„In Rijssen woedt een stille oorlog”
RIJSSEN – De strijd tussen een vanouds orthodox-christelijk bolwerk en de islam. Dat is het grondthema van de documentaire ”Rijssens stille oorlog”, die zaterdagmiddag in première gaat op het Film Festival in Utrecht en die op 7 oktober in Rijssen wordt vertoond. „De kern van de islam is nooit te vereenzelvigen met het christendom.”
In 2008 maakte Emile van Rouveroy van Nieuwaal een documentaire over de verwevenheid van geloof en politiek in Staphorst. In ”Rijssens stille oorlog” komen vier moslims en vier reformatorische christenen aan het woord die min of meer langs elkaar heen leven. Van integratie van beide groepen is geen sprake, zo schetst de film. Om zicht te krijgen op de reformatorische gemeenschap zegt de filmmaker uitvoerig met diverse predikanten –binnen en buiten Rijssen– te hebben gesproken. „Voor de camera schrokken ze echter terug.”
De Turkse huismoeder Fatma Özturk toont zich in de documentaire gefrustreerd. „Door de Rijssenaren word ik nog steeds als allochtoon behandeld en gezien. De enige manier om erbij te horen is afstand doen van mijn geloof. De islam wordt als bedreiging gezien. Er is een stille oorlog gaande.”
De hersteld hervormde Wieger Smeijers van Rijssen Boekenhuis is kort over de islam. „Het is triest dat de moslims een dwaalleer aanhangen. De mensen zelf zijn niet verkeerd, maar hun leer.”
Geboren Staphorster en bij de laatstgehouden verkiezingen kandidaat voor de SGP in de Tweede Kamer Roelof Bisschop ontmoette zijn vrouw in Rijssen. Hij benadrukt het wezenlijke verschil tussen islam en christendom. „Ik geloof niet in compromissen. Er is strijd tussen Allah en Jezus, die in feite al is gewonnen door Jezus Christus. Wij wachten op Zijn wederkomst. Zolang als die uitblijft, gaat de strijd nog door.”
U geeft geen evenwichtig beeld van orthodoxe christenen.
„Ik maak een bescheiden film. Ik kan niet 16 miljoen mensen bevragen.
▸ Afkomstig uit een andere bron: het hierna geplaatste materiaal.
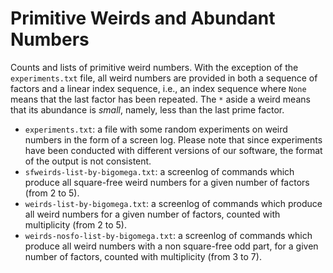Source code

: # Primitive Weirds and Abundant Numbers

Counts and lists of primitive weird numbers. With the exception of the `experiments.txt` file, all weird numbers are provided in both a sequence of factors and a linear index sequence, i.e., an index sequence where `None` means that the last factor has been repeated. The `*` aside a weird means that its abundance is *small*, namely, less than the last prime factor.


* `experiments.txt`: a file with some random experiments on weird numbers in the form of a screen log. Please note that since experiments have been conducted with different versions of our software, the format of the output is not consistent.
* `sfweirds-list-by-bigomega.txt`: a screenlog of commands which produce all square-free weird numbers for a given number of factors (from 2 to 5).
* `weirds-list-by-bigomega.txt`: a screenlog of commands which produce all weird numbers for a given number of factors, counted with multiplicity (from 2 to 5).
* `weirds-nosfo-list-by-bigomega.txt`: a screenlog of commands which produce all weird numbers with a non square-free odd part, for a given number of factors, counted with multiplicity (from 3 to 7).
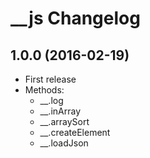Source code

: # __js Changelog

## 1.0.0 (2016-02-19)

* First release
* Methods:
	* __.log 
	* __.inArray
	* __.arraySort
	* __.createElement
	* __.loadJson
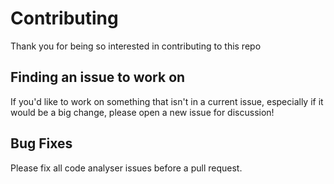 # Contributing

Thank you for being so interested in contributing to this repo 

## Finding an issue to work on

If you'd like to work on something that isn't in a current issue, especially if it would be a big change, 
please open a new issue for discussion!

## Bug Fixes

Please fix all code analyser issues before a pull request.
Een filmmaker is een creatief mens, geen journalist. Ik vind dit een storm in een glas water. Ik zoek ook niet de extremen op, zoals gisteren in dagblad Trouw stond. Dat heeft de journalist ervan gemaakt. Ik ga me daar ook niet tegen verweren.”
Het beeld dat in de documentaire over Rijsen wordt neergezet, ervaren velen nu al als negatief. U geeft toe dat de werkelijkheid complexer is. Is dat eerlijk?
„Ik heb natuurlijk een bepaalde bril op. Ik kan niet buiten mijn eigen persoon treden. Niemand kan pretenderen geheel objectief te zijn. Als bepaalde mensen niet voor de camera willen, is dat hun goed recht, maar dan houdt het voor mij op.”
Uit de film komt het beeld naar voren dat bevindelijk gereformeerden geen contact willen met moslims. Er zijn genoeg voorbeelden dat dit wel zo is.
„In Rijssen heb ik dat nooit gezien. Predikanten hebben zich bijvoorbeeld na een uitnodiging van de imam nooit in moskeeën laten zien.”
Oud-burgemeester Koelewijn vindt de titel van de film kant noch wal raken.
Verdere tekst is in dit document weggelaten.